Role
Art direction
Client
Financial Times × Auriens
Project type
Integrated advertising campaign
Context
An advertising campaign developed for Auriens’ high-net-worth audience, spanning health technology,
financial planning, travel, and the arts. The work began with the development of the core visual
lock-up,
aligning FT, Auriens, and the overarching campaign identity into a single, coherent system.
Approach
Defined a surreal, collage-led visual language that combined photographic imagery with illustration to
reflect the intellectual curiosity and lifestyle aspirations of the audience. Established a set of
visual guidelines for illustrators — defining tone, compositional principles, recurring motifs, and
stylistic boundaries — ensuring consistency and coherence across all executions. The direction
balanced
modernity and wit with elegance and restraint, favouring conceptual clarity over overt decoration.
Deliverables
Motion-led digital executions for leaderboards, half pages, and MPUs; print advertising; event
marketing
collateral; and a suite of social assets, all designed to operate consistently across platforms while
maintaining a cinematic, editorial feel.
Delivery team
Illustration — Giulio Cipone, Paola Handley
Motion Graphics — Jay Amadi
Web Development — Niv Suresh
Flexible lock-ups designed to work across light and dark environments, maintaining clarity, hierarchy, and editorial authority at multiple scales.

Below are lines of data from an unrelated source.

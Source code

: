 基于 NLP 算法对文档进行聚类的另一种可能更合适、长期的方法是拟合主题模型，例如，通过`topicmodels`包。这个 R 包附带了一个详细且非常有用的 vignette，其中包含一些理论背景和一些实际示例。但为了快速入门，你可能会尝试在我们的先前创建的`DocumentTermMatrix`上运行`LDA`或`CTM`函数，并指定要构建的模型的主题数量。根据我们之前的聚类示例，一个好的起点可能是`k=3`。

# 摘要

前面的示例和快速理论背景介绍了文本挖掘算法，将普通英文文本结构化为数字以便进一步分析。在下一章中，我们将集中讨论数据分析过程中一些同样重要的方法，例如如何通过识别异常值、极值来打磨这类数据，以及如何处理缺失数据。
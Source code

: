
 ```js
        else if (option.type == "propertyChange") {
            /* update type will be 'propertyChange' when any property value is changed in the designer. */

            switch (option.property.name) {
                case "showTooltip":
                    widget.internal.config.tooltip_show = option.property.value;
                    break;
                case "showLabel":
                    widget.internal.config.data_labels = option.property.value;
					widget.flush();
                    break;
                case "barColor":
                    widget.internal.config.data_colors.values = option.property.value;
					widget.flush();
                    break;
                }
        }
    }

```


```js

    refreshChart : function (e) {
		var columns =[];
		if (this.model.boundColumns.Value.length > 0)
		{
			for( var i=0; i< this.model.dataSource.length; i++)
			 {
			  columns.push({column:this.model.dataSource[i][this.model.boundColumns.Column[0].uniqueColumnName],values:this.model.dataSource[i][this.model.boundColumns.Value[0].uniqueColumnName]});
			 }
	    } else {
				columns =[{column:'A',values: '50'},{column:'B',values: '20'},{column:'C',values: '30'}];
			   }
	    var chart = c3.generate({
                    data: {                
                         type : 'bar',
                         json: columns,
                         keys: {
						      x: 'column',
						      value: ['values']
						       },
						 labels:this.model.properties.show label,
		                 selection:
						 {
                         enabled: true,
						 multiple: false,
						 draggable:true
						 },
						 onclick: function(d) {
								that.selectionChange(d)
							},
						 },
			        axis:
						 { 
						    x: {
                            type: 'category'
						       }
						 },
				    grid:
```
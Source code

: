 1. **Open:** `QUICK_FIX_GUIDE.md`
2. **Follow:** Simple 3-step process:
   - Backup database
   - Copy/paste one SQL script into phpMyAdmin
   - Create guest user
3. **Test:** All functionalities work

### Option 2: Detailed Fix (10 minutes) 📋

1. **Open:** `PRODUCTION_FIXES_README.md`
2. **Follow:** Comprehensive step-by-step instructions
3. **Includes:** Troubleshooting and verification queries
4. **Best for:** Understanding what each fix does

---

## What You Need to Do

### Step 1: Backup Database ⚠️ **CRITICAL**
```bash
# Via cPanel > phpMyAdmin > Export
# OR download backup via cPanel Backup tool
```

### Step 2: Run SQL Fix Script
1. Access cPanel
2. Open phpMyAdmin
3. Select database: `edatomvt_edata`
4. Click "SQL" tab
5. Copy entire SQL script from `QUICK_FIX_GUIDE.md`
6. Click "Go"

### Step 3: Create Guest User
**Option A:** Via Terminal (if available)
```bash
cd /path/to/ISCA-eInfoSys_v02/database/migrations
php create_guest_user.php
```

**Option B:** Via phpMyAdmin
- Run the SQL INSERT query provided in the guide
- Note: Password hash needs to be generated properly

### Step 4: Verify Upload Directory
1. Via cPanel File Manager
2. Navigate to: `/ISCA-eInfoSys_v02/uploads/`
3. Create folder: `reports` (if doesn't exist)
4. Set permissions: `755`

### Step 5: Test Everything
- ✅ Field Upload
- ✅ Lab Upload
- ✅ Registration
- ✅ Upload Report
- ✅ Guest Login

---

Full-page print feature introducing NextAct, the Financial Times × Auriens editorial series. Designed to translate the campaign’s visual language into a considered, long-form print experience, balancing editorial authority with an aspirational, forward-looking narrative on later life.
Selected photographic and illustrative elements used as raw material for the collage system. Assets were intentionally sourced across disparate subjects and scales, then deconstructed, recontextualised, and recomposed to build a coherent visual language for the campaign.
NextAct launched as a branded content hub within Financial Times, extending seamlessly across Life & Arts and FT Weekend to blend long-form storytelling with native editorial credibility.